Local steam buns and Ice porridge

Posted by Sweeter side of life at 16:16:00 3 comments Links to this post

Hi :) posting something on local eats from china again. Steam buns are extremely common in China, people here eats steamed buns more than bread. In addition, they very extremely cheap here, about singapore 20 cents for 3 buns!! I hope i am not making you feel awful about homemade steamed buns, homemade ones are much better than mass produced buns even though they are still handmade :)

There are a wide array of choices to choose from, ranging from mini pork buns to lotus root buns, tofu, etc.. The ones showed in the pictures are cabbage, black fungus and tofu :)

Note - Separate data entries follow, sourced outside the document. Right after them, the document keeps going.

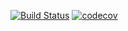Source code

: [![Build Status](https://travis-ci.com/pessman/go-requests.svg?branch=main)](https://travis-ci.com/pessman/go-requests)
[![codecov](https://codecov.io/gh/pessman/go-requests/branch/main/graph/badge.svg?token=UOGA75QZVF)](https://codecov.io/gh/pessman/go-requests)
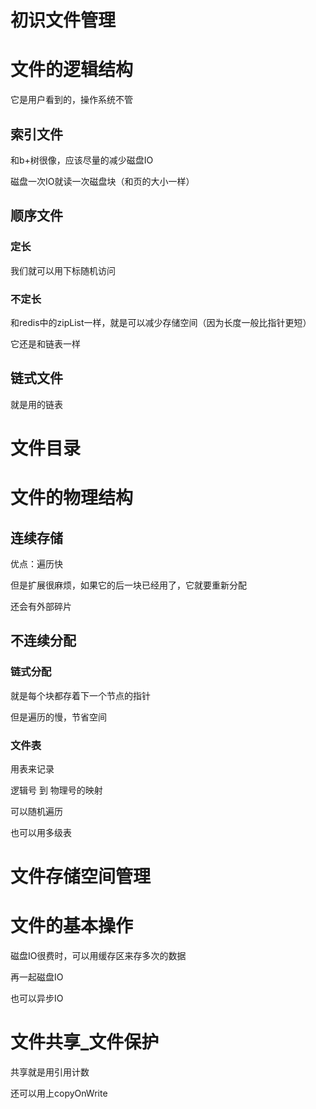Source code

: # 初识文件管理



# 文件的逻辑结构

它是用户看到的，操作系统不管



## 索引文件

和b+树很像，应该尽量的减少磁盘IO

磁盘一次IO就读一次磁盘块（和页的大小一样）



## 顺序文件



### 定长

我们就可以用下标随机访问



### 不定长

和redis中的zipList一样，就是可以减少存储空间（因为长度一般比指针更短）

它还是和链表一样



## 链式文件

就是用的链表



# 文件目录



# 文件的物理结构



## 连续存储

优点：遍历快

但是扩展很麻烦，如果它的后一块已经用了，它就要重新分配

还会有外部碎片



## 不连续分配



### 链式分配

就是每个块都存着下一个节点的指针

但是遍历的慢，节省空间



### 文件表

用表来记录

逻辑号 到 物理号的映射

可以随机遍历

也可以用多级表



# 文件存储空间管理



# 文件的基本操作

磁盘IO很费时，可以用缓存区来存多次的数据

再一起磁盘IO

也可以异步IO



# 文件共享_文件保护

共享就是用引用计数

还可以用上copyOnWrite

I can say the locals here are very creative with the fillings here, however the tofu was a little bit too salty, perhaps could be due to their taste for heavily seasoned food.

I think all the fillings were pre-fried and cooked before steaming. I think i will try a few more other interesting buns very soon! The black sesame bun and carrot bun seems pretty good too..

Let me introduce to you ice porridge冰粥, please dont think that way, its not frozen porridge!

It is actually a summer treat, made from shaved ice, sweetened red, green beans, plum/hawthorn puree, cocktail fruits, fresh watermelon and honey dew. Sometimes there is jelly, dried tomatoes, raisins, prunes as well. Its so refreshing :D! Sells at about S$1. How do you find this treat? It might be very sellable in Singapore :) I love it!

I need to post this picture of the local watermelons here.. can you see how thin the skin is?? It's really worth every bit of your money, no refuse!

Saturday, 4 June 2011

Wet Market in China and Charcoal bread

Posted by Sweeter side of life at 20:19:00 1 comments Links to this post

Hi, today i went to the wet market in the neighbourhood where i stay to get ingredients to make dumplings. No, not 粽子 but 饺子. Both are called dumpling right? 粽子would be too tedious to make and so it was 饺子 :) The skin was bought from the market, they sell by weight and we bought 2.5kg of skin! Then we miscalculate and there was insufficient filling so we ended up slicing the skin made a noodle soup out of it.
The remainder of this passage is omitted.